I sputtered, trying to twist around. She still had a death-grip on my shirt.

“Taylor!” I hissed, offering a pained smile to a group of passing freshmen. “That’s not even edgy, that’s just libel! The man is cleaning. He’s a pillar of the community!”

She squeezed my shirt so hard it was basically upgrading itself into a push-up bra. I gripped her wrist, finally managing to turn my head, and found her breathing directly into my ear.

“…Look at him, Emma,” she rasped in a voice that suggested a chipmunk who’d chain-smoked its way through a war.

“Get off my shirt,” I ordered, trying not to shiver. “I bought this in SoHo, you dramatic trash panda! You’re going to pop the stitches!”

To her credit, she eased the tension.
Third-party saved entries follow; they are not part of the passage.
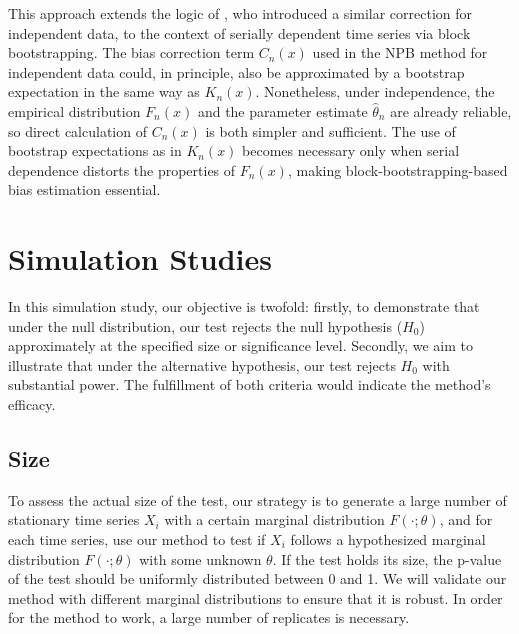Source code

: \documentclass[12pt]{article}
\begin{document}
This approach extends the logic of \citet{babu2004goodness}, who
introduced a similar correction for independent data, to the context
of serially dependent time series via block bootstrapping.
The bias correction term $C_n(x)$ used in the NPB method for
independent data could, in principle, also be approximated by a
bootstrap expectation in the same way as $K_n(x)$.
Nonetheless, under independence, the empirical distribution $F_n(x)$
and the parameter estimate $\hat{\theta}_n$ are already reliable, so
direct calculation of $C_n(x)$ is both simpler and sufficient. The use
of bootstrap expectations as in $K_n(x)$ becomes necessary only when
serial dependence distorts the properties of $F_n(x)$, making
block-bootstrapping-based bias estimation essential.


\section{Simulation Studies}\label{sec:simu}

In this simulation study, our objective is twofold: firstly, to demonstrate that
under the null distribution, our test rejects the null hypothesis ($H_0$)
approximately at the specified size or significance level. Secondly, we aim to
illustrate that under the alternative hypothesis, our test rejects
$H_0$ with substantial power. The fulfillment of both criteria would indicate
the method's efficacy.


\subsection{Size}
To assess the actual size of the test, our strategy is to
generate a large number of stationary time series $X_i$ with a certain marginal
distribution $F(\cdot; \theta)$, and for each time series, use our method to
test if $X_i$ follows a hypothesized marginal distribution $F(\cdot; \theta)$
with some unknown $\theta$. If the test holds its size, the p-value
of the test should be uniformly distributed between 0 and 1. We will validate
our method with different marginal distributions to ensure that it is robust.
In order for the method to work, a large number of replicates is necessary.
\end{document}
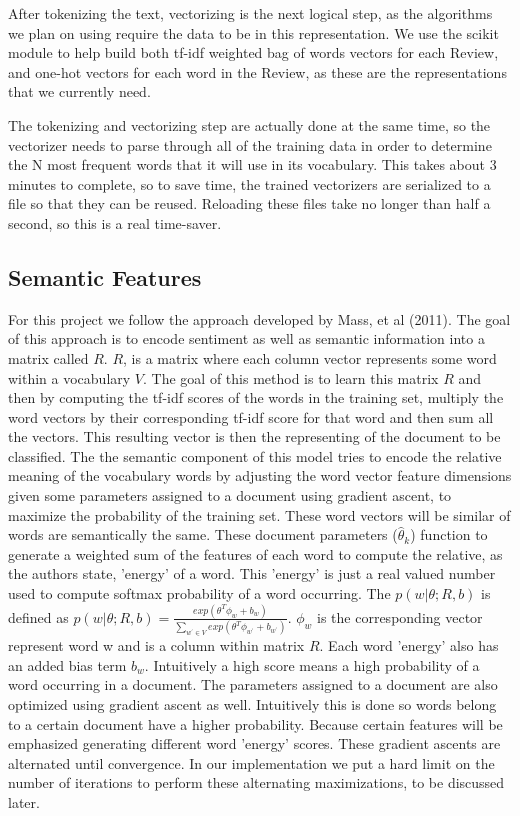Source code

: \documentclass[11pt,letterpaper]{article}
\begin{document}
After tokenizing the text, vectorizing is the next logical step, as the algorithms we plan on using require the data to be in this representation. We use the scikit module to help build both tf-idf weighted bag of words vectors for each Review, and one-hot vectors for each word in the Review, as these are the representations that we currently need.

The tokenizing and vectorizing step are actually done at the same time, so the vectorizer needs to parse through all of the training data in order to determine the N most frequent words that it will use in its vocabulary. This takes about 3 minutes to complete, so to save time, the trained vectorizers are serialized to a file so that they can be reused. Reloading these files take no longer than half a second, so this is a real time-saver.


\subsection{Semantic Features}

For this project we follow the approach developed by Mass, et al (2011). The goal of this approach is to encode sentiment as well as semantic information into a matrix called $R$. $R$, is a matrix where each column vector represents some word within a vocabulary $V$. The goal of this method is to learn this matrix $R$ and then by computing the tf-idf scores of the words in the training set, multiply the word vectors by their corresponding tf-idf score for that word and then sum all the vectors. This resulting vector is then the representing of the document to be classified. The the semantic component of this model tries to encode the relative meaning of the vocabulary words by adjusting the word vector feature dimensions given some parameters assigned to a document using gradient ascent, to maximize the probability of the training set. These word vectors will be similar of words are semantically the same. These document parameters ($\hat{\theta}_{k}$) function to generate a weighted sum of the features of each word to compute the relative, as the authors state, 'energy' of a word. This 'energy' is just a real valued number used to compute softmax probability of a word occurring. The $p(w|\theta; R,b)$ is defined as $p(w|\theta;R,b) = \frac{exp(\theta^{T}\phi_{w}+b_{w})}{\sum_{w^{'}\in V} exp(\theta^{T}\phi_{w^{'}}+b_{w^{'}})}$. $\phi_{w}$ is the corresponding vector represent word w and is a column within matrix $R$. Each word 'energy' also has an added bias term $b_{w}$. Intuitively a high score means a high probability of a word occurring in a document. The parameters assigned to a document are also optimized using gradient ascent as well. Intuitively this is done so words belong to a certain document have a higher probability. Because certain features will be emphasized generating different word 'energy' scores. These gradient ascents are alternated until convergence. In our implementation we put a hard limit on the number of iterations to perform these alternating maximizations, to be discussed later.
\end{document}

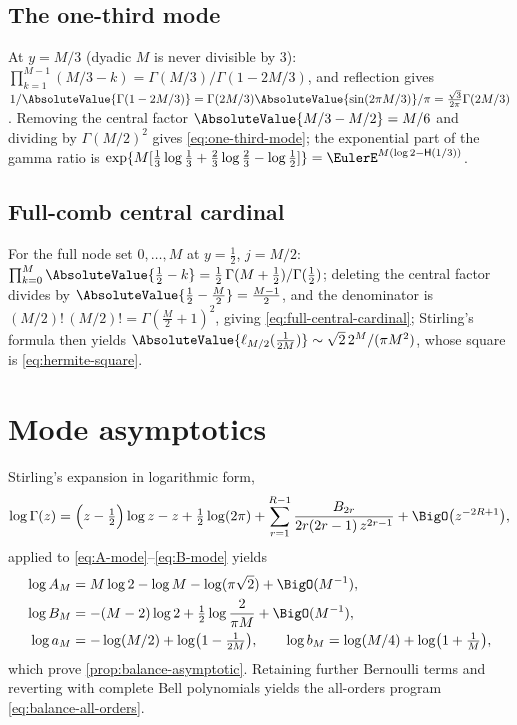 \documentclass[11pt,oneside]{article}
\numberwithin{equation}{section}
\theoremstyle{definition}
\theoremstyle{remark}
\newcommand{\Hyp}{\mathsf H}
\begin{document}
\subsection{The one-third mode}
At $y=M/3$ (dyadic $M$ is never divisible by $3$):
$\prod_{k=1}^{M-1}(M/3-k)=\Gamma(M/3)/\Gamma(1-2M/3)$, and reflection
gives $1/\AbsoluteValue{\Gamma(1-2M/3)}
=\Gamma(2M/3)\AbsoluteValue{\sin(2\pi M/3)}/\pi
=\tfrac{\sqrt3}{2\pi}\Gamma(2M/3)$.  Removing the central factor
$\AbsoluteValue{M/3-M/2}=M/6$ and dividing by $\Gamma(M/2)^{2}$ gives
\eqref{eq:one-third-mode}; the exponential part of the gamma ratio is
$\exp\{M[\tfrac13\log\tfrac13+\tfrac23\log\tfrac23-\log\tfrac12]\}
=\EulerE^{M(\log2-\Hyp(1/3))}$.

\subsection{Full-comb central cardinal}
For the full node set $0,\dots,M$ at $y=\tfrac12$, $j=M/2$:
$\prod_{k=0}^{M}\AbsoluteValue{\tfrac12-k}
=\tfrac12\,\Gamma(M+\tfrac12)/\Gamma(\tfrac12)$; deleting the
central factor divides by $\AbsoluteValue{\tfrac12-\tfrac M2}=\tfrac{M-1}2$,
and the denominator is
$(M/2)!\,(M/2)!=\Gamma(\tfrac M2+1)^{2}$, giving
\eqref{eq:full-central-cardinal}; Stirling's formula then yields
$\AbsoluteValue{\ell_{M/2}(\tfrac1{2M})}\sim\sqrt2\,2^{M}/(\pi M^{2})$, whose
square is \eqref{eq:hermite-square}.

\section{Mode asymptotics}
\label{app:mode-asymptotics}

Stirling's expansion in logarithmic form,
\begin{equation}
 \log\Gamma(z)
 =\Bigl(z-\tfrac12\Bigr)\log z-z+\tfrac12\log(2\pi)
 +\sum_{r=1}^{R-1}\frac{B_{2r}}{2r(2r-1)\,z^{2r-1}}
 +\BigO\bigl(z^{-2R+1}\bigr),
 \label{eq:stirling}
\end{equation}
applied to \eqref{eq:A-mode}--\eqref{eq:B-mode} yields
\begin{align}
 \log A_M&=M\log2-\log M-\log(\pi\sqrt2)+\BigO(M^{-1}),\\
 \log B_M&=-(M-2)\log2+\tfrac12\log\frac{2}{\pi M}+\BigO(M^{-1}),\\
 \log a_M&=-\log(M/2)+\log\bigl(1-\tfrac1{2M}\bigr),
 \qquad
 \log b_M=\log(M/4)+\log\bigl(1+\tfrac1M\bigr),
\end{align}
which prove \cref{prop:balance-asymptotic}.  Retaining further
Bernoulli terms and reverting with complete Bell polynomials yields
the all-orders program \eqref{eq:balance-all-orders}.
\end{document}
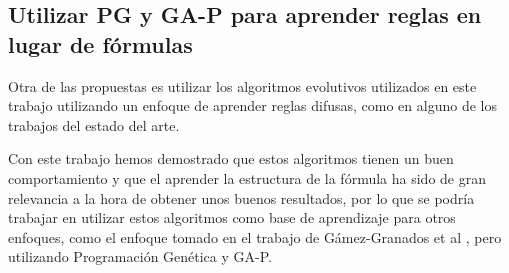 \subsection{Utilizar PG y GA-P para aprender reglas en lugar de fórmulas}

Otra de las propuestas es utilizar los algoritmos evolutivos utilizados en este trabajo utilizando un enfoque de aprender reglas difusas, como en alguno de los trabajos del estado del arte.

Con este trabajo hemos demostrado que estos algoritmos tienen un buen comportamiento y que el aprender la estructura de la fórmula ha sido de gran relevancia a la hora de obtener unos buenos resultados, por lo que se podría trabajar en utilizar estos algoritmos como base de aprendizaje para otros enfoques, como el enfoque tomado en el trabajo de Gámez-Granados et al \cite{NSLVOrdAge}, pero utilizando Programación Genética y GA-P.


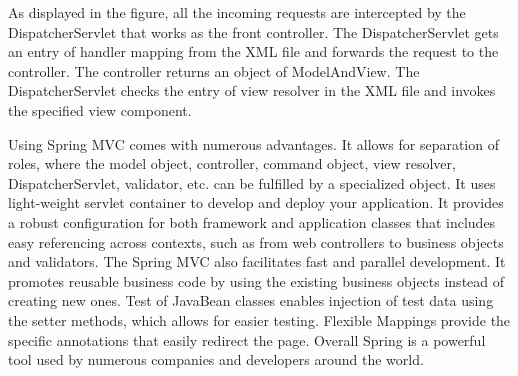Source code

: As displayed in the figure, all the incoming requests are intercepted by the DispatcherServlet that works as the front controller.
The DispatcherServlet gets an entry of handler mapping from the XML file and forwards the request to the controller.
The controller returns an object of ModelAndView.
The DispatcherServlet checks the entry of view resolver in the XML file and invokes the specified view component.

Using Spring MVC comes with numerous advantages. It allows for separation of roles, where the model object, controller, command object, view resolver, DispatcherServlet, validator, etc. can be fulfilled by a specialized object. It uses light-weight servlet container to develop and deploy your application.
It provides a robust configuration for both framework and application classes that includes easy referencing across contexts, such as from web controllers to business objects and validators.
The Spring MVC also facilitates fast and parallel development.
It promotes reusable business code by using the existing business objects instead of creating new ones.
Test of JavaBean classes enables injection of test data using the setter methods, which allows for easier testing.
Flexible Mappings provide the specific annotations that easily redirect the page.
Overall Spring is a powerful tool used by numerous companies and developers around the world.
Her hot, judgmental breath continued to fog my neck like some broken humidifier.

“Look. At. Him.”

Trapped in the grip of the human disaster glued to my spine, I stared at the janitor again.
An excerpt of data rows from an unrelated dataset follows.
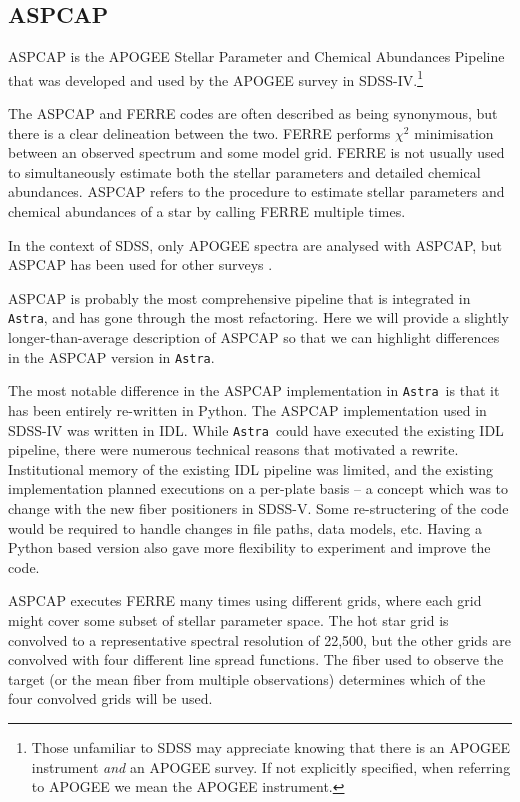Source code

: \documentclass[modern]{aastex631}
\newcommand{\astra}{\texttt{Astra}}
\newcommand{\Astra}{\astra}
\begin{document}
\subsection{ASPCAP} \label{sec:methods-aspcap}

ASPCAP is the APOGEE Stellar Parameter and Chemical Abundances Pipeline \citep{aspcap} that was developed and used by the APOGEE survey in SDSS-IV.\footnote{Those unfamiliar to SDSS may appreciate knowing that there is an APOGEE instrument \emph{and} an APOGEE survey. If not explicitly specified, when referring to APOGEE we mean the APOGEE instrument.}


The ASPCAP and FERRE codes are often described as being synonymous, but there is a clear delineation between the two. FERRE \citep[and Section \ref{sec:methods-ferre}][]{ferre} performs $\chi^2$ minimisation between an observed spectrum and some model grid. FERRE is not usually used to simultaneously estimate both the stellar parameters and detailed chemical abundances. ASPCAP refers to the procedure to estimate stellar parameters and chemical abundances of a star by calling FERRE multiple times.

In the context of SDSS, only APOGEE spectra are analysed with ASPCAP, but ASPCAP has been used for other surveys \citep{who}. 


ASPCAP is probably the most comprehensive pipeline that is integrated in \Astra, and has gone through the most refactoring. Here we will provide a slightly longer-than-average description of ASPCAP so that we can highlight differences in the ASPCAP version in \Astra.

The most notable difference in the ASPCAP implementation in \Astra\ is that it has been entirely re-written in Python. The ASPCAP implementation used in SDSS-IV was written in IDL. While \Astra\ could have executed the existing IDL pipeline, there were numerous technical reasons that motivated a rewrite. Institutional memory of the existing IDL pipeline was limited, and the existing implementation planned executions on a per-plate basis -- a concept which was to change with the new fiber positioners in SDSS-V. Some re-structering of the code would be required to handle changes in file paths, data models, etc. Having a Python based version also gave more flexibility to experiment and improve the code. 


ASPCAP executes FERRE many times using different grids, where each grid might cover some subset of stellar parameter space. The hot star grid is convolved to a representative spectral resolution of 22,500, but the other grids are convolved with four different line spread functions. The fiber used to observe the target (or the mean fiber from multiple observations) determines which of the four convolved grids will be used.
\end{document}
“I am looking,” I said. “He looks very… janitorial. Cleaning the floor like some Johnny Depp-lookalike living off minimum wage. Probably listening to Linkin Park. He is, by definition, making the school less gross. What’s the problem?”
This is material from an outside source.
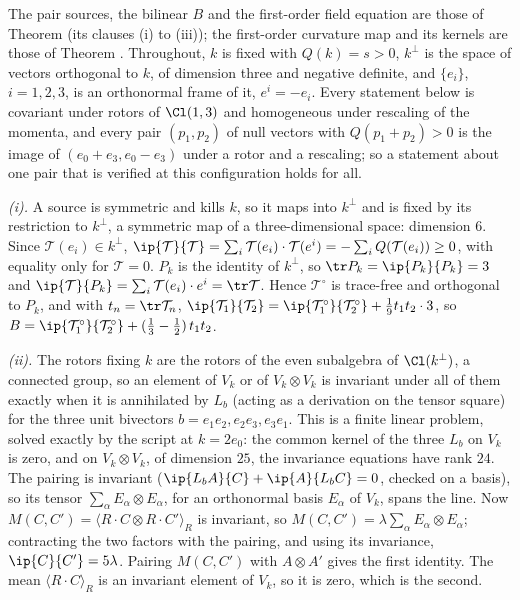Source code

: The pair sources, the bilinear $B$ and the first-order field equation are those of Theorem  (its clauses (i) to (iii)); the first-order curvature map and its kernels are those of Theorem . Throughout, $k$ is fixed with $Q(k) = s > 0$, $k^{\perp}$ is the space of vectors orthogonal to $k$, of dimension three and negative definite, and $\{e_{i}\}$, $i = 1, 2, 3$, is an orthonormal frame of it, $e^{i} = -e_{i}$. Every statement below is covariant under rotors of $\Cl(1,3)$ and homogeneous under rescaling of the momenta, and every pair $(p_{1}, p_{2})$ of null vectors with $Q(p_{1} + p_{2}) > 0$ is the image of $(e_{0} + e_{3}, e_{0} - e_{3})$ under a rotor and a rescaling; so a statement about one pair that is verified at this configuration holds for all.

\emph{(i).} A source is symmetric and kills $k$, so it maps into $k^{\perp}$ and is fixed by its restriction to $k^{\perp}$, a symmetric map of a three-dimensional space: dimension $6$. Since $\mathcal{T}(e_{i}) \in k^{\perp}$, $\ip{\mathcal{T}}{\mathcal{T}} = \sum_{i} \mathcal{T}(e_{i}) \cdot \mathcal{T}(e^{i}) = -\sum_{i} Q(\mathcal{T}(e_{i})) \ge 0$, with equality only for $\mathcal{T} = 0$. $P_{k}$ is the identity of $k^{\perp}$, so $\tr P_{k} = \ip{P_{k}}{P_{k}} = 3$ and $\ip{\mathcal{T}}{P_{k}} = \sum_{i} \mathcal{T}(e_{i}) \cdot e^{i} = \tr\mathcal{T}$. Hence $\mathcal{T}^{\circ}$ is trace-free and orthogonal to $P_{k}$, and with $t_{n} = \tr\mathcal{T}_{n}$,
$\ip{\mathcal{T}_{1}}{\mathcal{T}_{2}} = \ip{\mathcal{T}_{1}^{\circ}}{\mathcal{T}_{2}^{\circ}} + \tfrac19 t_{1}t_{2} \cdot 3$, so $B = \ip{\mathcal{T}_{1}^{\circ}}{\mathcal{T}_{2}^{\circ}} + (\tfrac13 - \tfrac12)\,t_{1}t_{2}$.

\emph{(ii).} The rotors fixing $k$ are the rotors of the even subalgebra of $\Cl(k^{\perp})$, a connected group, so an element of $V_{k}$ or of $V_{k} \otimes V_{k}$ is invariant under all of them exactly when it is annihilated by $L_{b}$ (acting as a derivation on the tensor square) for the three unit bivectors $b = e_{1}e_{2}, e_{2}e_{3}, e_{3}e_{1}$. This is a finite linear problem, solved exactly by the script at $k = 2e_{0}$: the common kernel of the three $L_{b}$ on $V_{k}$ is zero, and on $V_{k} \otimes V_{k}$, of dimension $25$, the invariance equations have rank $24$. The pairing is invariant ($\ip{L_{b}A}{C} + \ip{A}{L_{b}C} = 0$, checked on a basis), so its tensor $\sum_{\alpha} E_{\alpha} \otimes E_{\alpha}$, for an orthonormal basis $E_{\alpha}$ of $V_{k}$, spans the line. Now $M(C, C') = \langle R \cdot C \otimes R \cdot C' \rangle_{R}$ is invariant, so $M(C, C') = \lambda\sum_{\alpha} E_{\alpha} \otimes E_{\alpha}$; contracting the two factors with the pairing, and using its invariance, $\ip{C}{C'} = 5\lambda$. Pairing $M(C, C')$ with $A \otimes A'$ gives the first identity. The mean $\langle R \cdot C \rangle_{R}$ is an invariant element of $V_{k}$, so it is zero, which is the second.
She hissed again. I resisted the holy urge to tickle her stupid.

“People said the same about the Austrian painter,” she explained with the calm certainty of a historian on crack. “That’s how it starts. ‘He’s just an artist, he’s just motivating the youth’. Next thing you know, he’s inventing stupid words like ‘blitzkrieg’ and committing crimes against humanity. You can’t trust the quiet ones.”

I felt a spiritual tremor, the universe’s urge to facepalm channeling through me. I took a deep, centering breath, which was mostly Taylor’s exhaled carbon dioxide and hot mouth-breath.

“Do you have a single, solitary piece of evidence? Anything at all?”

At that, Taylor released me. She spun me around so fast she nearly launched me into the stratosphere. Then she gripped my shoulders, her eyes narrowed to slits as she side-eyed her nemesis.

“Emma. I need you to listen very carefully.”

Her voice dropped an octave.

“That man,” she growled, “is wearing a ponytail.”

I swear I heard a fuse blow in my brain. Or maybe just a neuron attempting to escape my skull. My left eye began to twitch in a steady, Morse code rhythm of despair.

“Yes. He is,” I confirmed, voice flat.

“A man with a ponytail,” she said gravely, “is either a hippie… or planning genocide. That guy? He doesn’t look like a hippie. He doesn’t even look like he’s ever hugged a tree! Why would a hippie need a salary? What is he funding? Love and Peace? Please.”

I stared.

“Genocide,” I echoed.

Taylor gave a single, solemn nod.

“And you got all that because… of the ponytail.”

Another nod. Faster this time.

“That doesn’t—!” I started, throwing my arms up, before I wrestled my voice back to a whisper. “—That doesn’t make a molecule of sense, you absolute maniac.”

Taylor had the audacity to look scandalized, as if I’d just insulted a Nobel laureate.

“Don’t blame me!” she shot back. “You’re the one applying linear logic to a chaotic-evil mind! He doesn’t need to be understood, Emma. He needs to be neutralized.”

That was when she reached into her pocket… and began producing a cheap plastic spider.

“Nope. Absolutely not,” I declared, grabbing her wrist and wrapping my other arm around her in a tactical bear hug. “Off we go, bug girl.”

“No! Let me go, Emma! You don’t understand!” she cried, her limbs flailing, spider in hand. “The road to hell is paved with good intentions and SPIDERS! I will… I will save Brockton Bay—!”

She didn’t get to finish her manifesto as I started power-walking her away from the janitor, offering a strained, ‘Everything’s fine!’ smile to the utterly bewildered student body. I tried to ignore the stares, hauling the feral cryptid that was my friend down the hall, her shouting about spiders and justice.

“THE PONYTAIL IS HOW THEY GET TO YOU, EMMA!”

The janitor was still peacefully mopping the floor with headphones on.

Notes:

I know I promised Tattletale for this one, but the chapter veered in a different direction. It was fun.